Importing PDFs from Web Site

I have access to a web site that posts a small PDF digest each day. I’d love to be able to snag those PDFs each day so that they can be indexed and searchable in my DT database.

The site has a page for each month of the year and on each page the files have a unique, date-based name (i.e., “Digest - 6.22.22,pdf”).

Any thoughts on an approach to do this or am I looking at writing some kind of web-scraping script?

Thanks for your thoughts.

— Robert

1 Like

If it’s just a publicly accessible website (no logins) you could just write a small shell script that uses curl or wget to download the PDF

3 Likes

Yep, that makes sense @mdbraber. Thanks, I needed that nudge.

As the download manager of the Pro/Server editions can’t be scheduled, another option would be a scheduled smart rule or reminder and using a small AppleScript. Here’s a simple example for a reminder which could be assigned to a bookmark of the web page containing the downloads.

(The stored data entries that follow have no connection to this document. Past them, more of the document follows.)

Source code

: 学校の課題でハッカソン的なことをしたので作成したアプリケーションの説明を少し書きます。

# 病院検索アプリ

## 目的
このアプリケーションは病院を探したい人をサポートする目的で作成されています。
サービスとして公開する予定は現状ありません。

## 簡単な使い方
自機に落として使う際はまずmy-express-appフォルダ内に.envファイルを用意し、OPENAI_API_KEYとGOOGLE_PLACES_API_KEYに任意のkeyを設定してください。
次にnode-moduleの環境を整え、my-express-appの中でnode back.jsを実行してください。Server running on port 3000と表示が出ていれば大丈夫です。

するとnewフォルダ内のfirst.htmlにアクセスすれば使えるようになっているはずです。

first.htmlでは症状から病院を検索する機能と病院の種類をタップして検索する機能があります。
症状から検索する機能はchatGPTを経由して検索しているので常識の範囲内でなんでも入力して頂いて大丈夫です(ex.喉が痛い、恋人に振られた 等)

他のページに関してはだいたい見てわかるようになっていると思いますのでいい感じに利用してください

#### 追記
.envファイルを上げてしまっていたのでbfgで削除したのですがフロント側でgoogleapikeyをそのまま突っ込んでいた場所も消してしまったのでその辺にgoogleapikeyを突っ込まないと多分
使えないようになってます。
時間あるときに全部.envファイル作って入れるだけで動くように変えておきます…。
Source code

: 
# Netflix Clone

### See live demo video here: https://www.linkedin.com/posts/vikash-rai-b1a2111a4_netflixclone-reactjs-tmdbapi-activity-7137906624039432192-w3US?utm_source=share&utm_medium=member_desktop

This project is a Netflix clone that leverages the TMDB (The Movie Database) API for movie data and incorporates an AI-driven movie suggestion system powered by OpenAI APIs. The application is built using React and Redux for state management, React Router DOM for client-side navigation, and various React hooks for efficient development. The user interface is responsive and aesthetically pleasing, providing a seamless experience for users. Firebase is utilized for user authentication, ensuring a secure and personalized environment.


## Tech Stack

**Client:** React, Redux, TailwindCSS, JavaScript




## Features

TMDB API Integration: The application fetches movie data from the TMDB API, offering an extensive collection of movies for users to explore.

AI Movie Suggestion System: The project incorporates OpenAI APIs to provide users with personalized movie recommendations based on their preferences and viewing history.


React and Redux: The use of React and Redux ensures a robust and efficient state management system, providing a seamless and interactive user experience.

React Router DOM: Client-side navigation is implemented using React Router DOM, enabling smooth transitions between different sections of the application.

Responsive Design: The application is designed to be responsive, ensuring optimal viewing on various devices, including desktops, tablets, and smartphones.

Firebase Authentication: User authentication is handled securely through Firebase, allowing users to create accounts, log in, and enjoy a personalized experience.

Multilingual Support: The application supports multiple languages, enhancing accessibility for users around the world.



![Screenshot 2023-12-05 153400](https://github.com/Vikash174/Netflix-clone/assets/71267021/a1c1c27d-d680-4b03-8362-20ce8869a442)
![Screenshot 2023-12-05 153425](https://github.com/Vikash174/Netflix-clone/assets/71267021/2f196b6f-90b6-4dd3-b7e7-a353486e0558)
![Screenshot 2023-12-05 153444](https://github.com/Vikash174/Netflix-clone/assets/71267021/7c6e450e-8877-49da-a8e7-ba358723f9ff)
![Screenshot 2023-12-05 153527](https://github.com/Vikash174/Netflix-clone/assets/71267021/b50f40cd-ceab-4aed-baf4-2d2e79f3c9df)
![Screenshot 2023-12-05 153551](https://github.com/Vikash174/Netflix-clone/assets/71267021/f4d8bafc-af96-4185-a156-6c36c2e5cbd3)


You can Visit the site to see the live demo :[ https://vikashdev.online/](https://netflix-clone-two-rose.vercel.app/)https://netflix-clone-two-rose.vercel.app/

property pLocation : "/Downloaded PDFs"

on performReminder(theBookmark)
	tell application id "DNtp"
		try
			set theDatabase to database of theBookmark
			with timeout of 30 seconds
				set theURL to URL of theBookmark
				set this_page to download markup from theURL
				set these_docs to get links of this_page base URL theURL type "PDF"
				
				repeat with this_doc in these_docs
					if not (exists record with URL this_doc) then
						if not (exists record at pLocation in theDatabase) then
							set this_group to create location pLocation in theDatabase
						else
							set this_group to get record at pLocation in theDatabase
						end if
						set this_record to create PDF document from this_doc in this_group
						set unread of this_record to true
					end if
				end repeat
			end timeout
		end try
	end tell
end performReminder
1 Like